Kenaikan DMO Batu Bara jadi 30% di RUU EBT Akan Hambat Transisi Energi

Muhamad Fajar Riyandanu
23 Maret 2022, 18:07
dmo batu bara, batu bara, ebt, transisi energi, energi terbarukan, energi baru terbarukan
ANTARA FOTO/M Risyal Hidayat/foc.
Pekerja mengoperasikan alat berat saat bongkar muat batu bara ke dalam truk di Pelabuhan PT Karya Citra Nusantara (KCN), Marunda, Jakarta, Rabu (12/1/2022).

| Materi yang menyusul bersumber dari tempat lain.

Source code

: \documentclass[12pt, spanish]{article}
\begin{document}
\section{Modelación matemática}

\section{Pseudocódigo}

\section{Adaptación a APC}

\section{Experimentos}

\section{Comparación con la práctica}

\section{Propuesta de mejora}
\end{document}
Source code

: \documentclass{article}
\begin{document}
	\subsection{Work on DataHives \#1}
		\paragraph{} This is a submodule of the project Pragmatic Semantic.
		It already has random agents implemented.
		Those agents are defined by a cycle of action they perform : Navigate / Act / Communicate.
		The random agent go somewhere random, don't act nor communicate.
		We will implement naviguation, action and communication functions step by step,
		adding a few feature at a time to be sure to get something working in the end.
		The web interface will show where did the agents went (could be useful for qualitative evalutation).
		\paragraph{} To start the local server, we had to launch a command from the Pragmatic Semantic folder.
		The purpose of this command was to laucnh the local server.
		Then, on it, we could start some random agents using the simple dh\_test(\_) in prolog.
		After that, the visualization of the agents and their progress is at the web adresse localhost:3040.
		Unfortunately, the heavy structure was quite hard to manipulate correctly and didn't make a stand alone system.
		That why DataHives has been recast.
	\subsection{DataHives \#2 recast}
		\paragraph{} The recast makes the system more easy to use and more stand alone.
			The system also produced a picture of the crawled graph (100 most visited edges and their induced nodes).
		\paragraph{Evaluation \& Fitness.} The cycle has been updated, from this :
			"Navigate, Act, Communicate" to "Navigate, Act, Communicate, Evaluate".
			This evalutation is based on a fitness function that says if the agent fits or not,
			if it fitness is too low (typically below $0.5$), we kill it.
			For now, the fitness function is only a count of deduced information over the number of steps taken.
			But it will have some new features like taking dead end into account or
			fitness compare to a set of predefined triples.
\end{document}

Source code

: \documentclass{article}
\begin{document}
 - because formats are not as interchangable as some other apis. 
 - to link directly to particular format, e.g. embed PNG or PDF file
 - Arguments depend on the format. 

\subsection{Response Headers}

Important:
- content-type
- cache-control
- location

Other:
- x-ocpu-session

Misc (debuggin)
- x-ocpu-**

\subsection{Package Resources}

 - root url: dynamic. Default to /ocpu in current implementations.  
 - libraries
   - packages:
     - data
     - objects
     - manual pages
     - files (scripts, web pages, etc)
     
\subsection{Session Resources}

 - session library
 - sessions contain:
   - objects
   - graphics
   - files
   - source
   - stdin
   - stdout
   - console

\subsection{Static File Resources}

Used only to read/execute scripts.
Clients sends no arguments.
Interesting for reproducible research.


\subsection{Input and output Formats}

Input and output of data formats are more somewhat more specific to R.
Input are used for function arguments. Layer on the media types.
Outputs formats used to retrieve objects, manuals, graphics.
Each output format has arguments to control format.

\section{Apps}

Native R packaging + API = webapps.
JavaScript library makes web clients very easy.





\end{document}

Usulan menaikkan porsi penjualan untuk pasar dalam negeri atau domestic market obligation (DMO) batu bara dari 25% menjadi 30% dari total produksi dalam Rancangan Undang-Undang (RUU) Energi Baru dan Energi Terbarukan (EBT) dinilai tak sejalan dengan misi transisi energi.

Ketua Umum Masyarakat Energi Terbarukan (METI), Surya Darma, mengaku sulit membayangkan adanya kebijakan penambahan DMO batu bara di tengah upaya transisi energi di dalam negeri.

“Saya sulit untuk membayangkan, seolah-olah akan mendorong pemanfaatan batu bara. Itu sama sekali tidak sejalan dengan cita-cita dan target kita dalam menjalankan transisi energi,” kata Darma kepada Katadata.co.id, Rabu (23/3).

Dia menambahkan, seyogyanya pemerintah membuat instrumen regulasi yang memberikan porsi yang lebih besar kepada energi terbarukan agar bisa berkembang lebih cepat. Hal ini menurutnya bisa dilakukan dengan melibatkan swasta.

Koordinator Kampanye Iklim dan Energi Greenpeace Asia Tenggara, Tata Mustasya, mengatakan penambahan DMO ini merupakan bagian dari inkonsistensi pemerintah dalam komitmennya untuk melakukan transisi energi.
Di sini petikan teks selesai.